Urban rail transit networks face frequent delays and oversaturation resulting from unexpected disturbances and high demands during rush hours, which inevitably leads to unstable train operations, poor service experiences, and potential accidents on crowded platforms. This paper explores the train regulation and passenger flow control strategies for large-scale urban rail transit networks. Specifically, we develop a mixed-integer nonlinear programming (MINLP) formulation to improve the punctuality and regularity in train operations, reduce the passenger waiting time, and alleviate the passenger flow burden of platforms, where the dynamic coupling interactions among network-wide passengers, trains and stations are systematically considered. To reduce the computational complexity and satisfy real-time requirements, we particularly devise a real-time optimization approach based on iterative nonlinear programming (INP) combined with Lagrangian relaxation (LR) under the rolling horizon (RH) framework, which effectively disposes of the intractable nonconvexity and constructs the desirable properties of decomposability and parallelism. The original problem is transformed into a sequence of line-level subproblems that can be solved quickly, so as to circumvent the computational burden.

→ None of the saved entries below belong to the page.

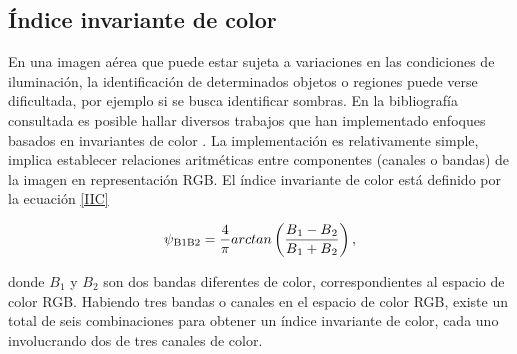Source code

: \subsection{Índice invariante de color} \label{seccion iic}
En una imagen aérea que puede estar sujeta a variaciones en las condiciones de iluminación, la identificación de determinados objetos o regiones puede verse dificultada, por ejemplo si se busca identificar sombras. En la bibliografía consultada es posible hallar diversos trabajos que han implementado enfoques basados en invariantes de color \cite{gevers_pictoseek_2000, tsai_comparative_2006, singhal_automatic_2014, noauthor_using_nodate, sirmacek_building_2008, chang_unsupervised_nodate}. La implementación es relativamente simple, implica establecer relaciones aritméticas entre componentes (canales o bandas) de la imagen en representación RGB. El índice invariante de color está definido por la ecuación \ref{IIC} 


\begin{equation}
	\psi\textsubscript{B1B2}=\frac{4}{\pi} arctan\left(\frac{B\textsubscript{1}-B\textsubscript{2}}{B\textsubscript{1}+B\textsubscript{2}}\right),\label{IIC}
\end{equation}

 donde $B_1$ y $B_2$ son dos bandas diferentes de color, correspondientes al espacio de color RGB.
Habiendo tres bandas o canales en el espacio de color RGB, existe un total de seis combinaciones para obtener un índice invariante de color, cada uno involucrando dos de tres canales de color.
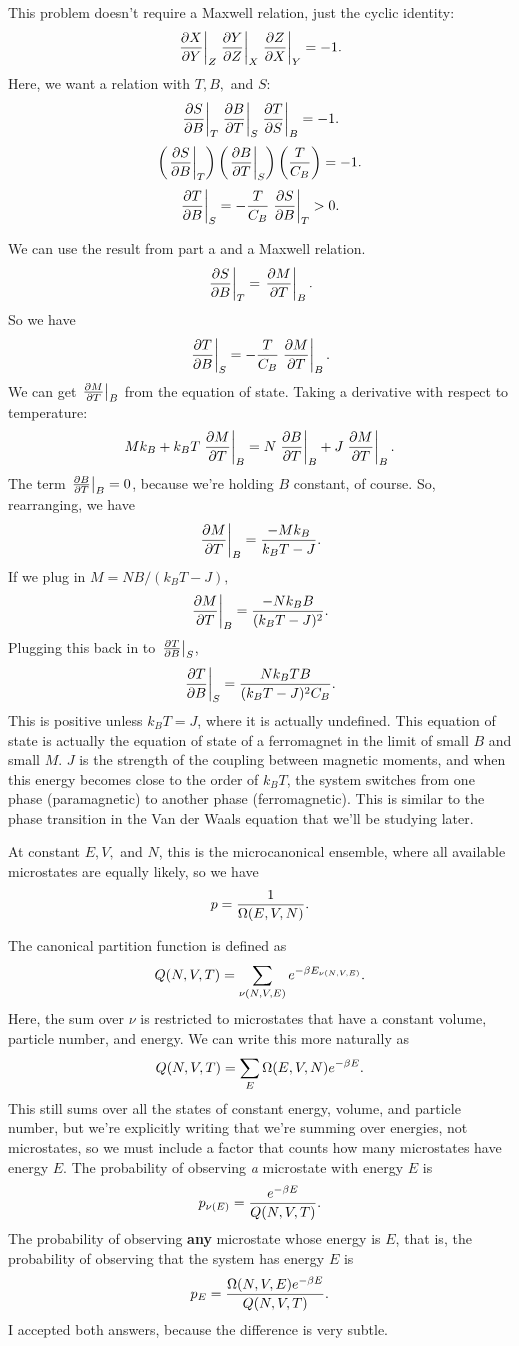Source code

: \documentclass[12pt]{article}
\begin{document}
\hrulefill

 This problem doesn't require a Maxwell relation, just the cyclic identity:
\[ \left.\frac{\partial{X}}{\partial{Y}}\right|_{Z} \left.\frac{\partial{Y}}{\partial{Z}}\right|_{X} \left.\frac{\partial{Z}}{\partial{X}}\right|_{Y} = -1.\]
Here, we want a relation with $T,B,$ and $S$:
\[ \left.\frac{\partial{S}}{\partial{B}}\right|_{T}\left.\frac{\partial{B}}{\partial{T}}\right|_{S}\left.\frac{\partial{T}}{\partial{S}}\right|_{B} = -1.\]
\[ \left(\left.\frac{\partial{S}}{\partial{B}}\right|_{T}\right) \left( \left.\frac{\partial{B}}{\partial{T}}\right|_{S}\right) \left(\frac{T}{C_B}\right) = -1.\]
\[ \left.\frac{\partial{T}}{\partial{B}}\right|_{S} = -\frac{T}{C_B}\left.\frac{\partial{S}}{\partial{B}}\right|_{T} > 0.\]

 We can use the result from part a and a Maxwell relation.
\[ \left.\frac{\partial{S}}{\partial{B}}\right|_{T} = \left.\frac{\partial{M}}{\partial{T}}\right|_{B}.\]
So we have
\[ \left.\frac{\partial{T}}{\partial{B}}\right|_{S} = -\frac{T}{C_B}\left.\frac{\partial{M}}{\partial{T}}\right|_{B}.\]
We can get $\left.\frac{\partial{M}}{\partial{T}}\right|_{B}$ from the equation of state. Taking a derivative with respect to temperature:
\[ Mk_B + k_BT \left.\frac{\partial{M}}{\partial{T}}\right|_{B} = N\left.\frac{\partial{B}}{\partial{T}}\right|_{B} + J\left.\frac{\partial{M}}{\partial{T}}\right|_{B}.\]
The term $\left.\frac{\partial{B}}{\partial{T}}\right|_{B} = 0$, because we're holding $B$ constant, of course. So, rearranging, we have
\[ \left.\frac{\partial{M}}{\partial{T}}\right|_{B} = \frac{-Mk_B}{k_BT-J}.\]
If we plug in $M = NB/(k_BT-J),$
\[ \left.\frac{\partial{M}}{\partial{T}}\right|_{B} = \frac{-Nk_B B}{(k_BT-J)^2}.\]
Plugging this back in to $\left.\frac{\partial{T}}{\partial{B}}\right|_{S}$,
\[ \left.\frac{\partial{T}}{\partial{B}}\right|_{S} = \frac{Nk_BT B}{(k_BT-J)^2C_B}.\]
This is positive unless $k_BT = J$, where it is actually undefined. This equation of state is actually the equation of state of a ferromagnet in the limit of small $B$ and small $M$. $J$ is the strength of the coupling between magnetic moments, and when this energy becomes close to the order of $k_BT$, the system switches from one phase (paramagnetic) to another phase (ferromagnetic). This is similar to the phase transition in the Van der Waals equation that we'll be studying later.

\hrulefill

 At constant $E,V,$ and $N$, this is the microcanonical ensemble, where all available microstates are equally likely, so we have
\[ p = \frac{1}{\Omega(E,V,N)}.\]

 The canonical partition function is defined as
\[ Q(N,V,T) = \sum_{\nu(N,V,E)} e^{-\beta E_{\nu(N,V,E)}}.\]
Here, the sum over $\nu$ is restricted to microstates that have a constant volume, particle number, and energy. We can write this more naturally as
\[ Q(N,V,T) = \sum_E \Omega(E,V,N) e^{-\beta E}.\]
This still sums over all the states of constant energy, volume, and particle number, but we're explicitly writing that we're summing over energies, not microstates, so we must include a factor that counts how many microstates have energy $E$. The probability of observing \emph{a} microstate with energy $E$ is
\[ p_{\nu(E)} = \frac{e^{-\beta E}}{Q(N,V,T)}.\]
The probability of observing \textbf{any} microstate whose energy is $E$, that is, the probability of observing that the system has energy $E$ is
\[ p_E = \frac{\Omega(N,V,E)e^{-\beta E}}{Q(N,V,T)}.\]
I accepted both answers, because the difference is very subtle.
\end{document}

Moreover, to verify the effectiveness of our approach, we apply it to address numerical examples on a simplified network and the real-world Beijing Subway network. The realistic case studies illustrate that the proposed approach can reduce the train deviation from the original timetable, the passenger waiting time, and the passenger accumulation risk on the platform, by around 84.92%, 30.34% and 61.42% in comparison with the common rule-based strategy. Additionally, the computation time for the realistic large-scale experiment is acceptable for a real-time implementation.


Permission to publish the abstract has been given by Elsevier, copyright remains with them.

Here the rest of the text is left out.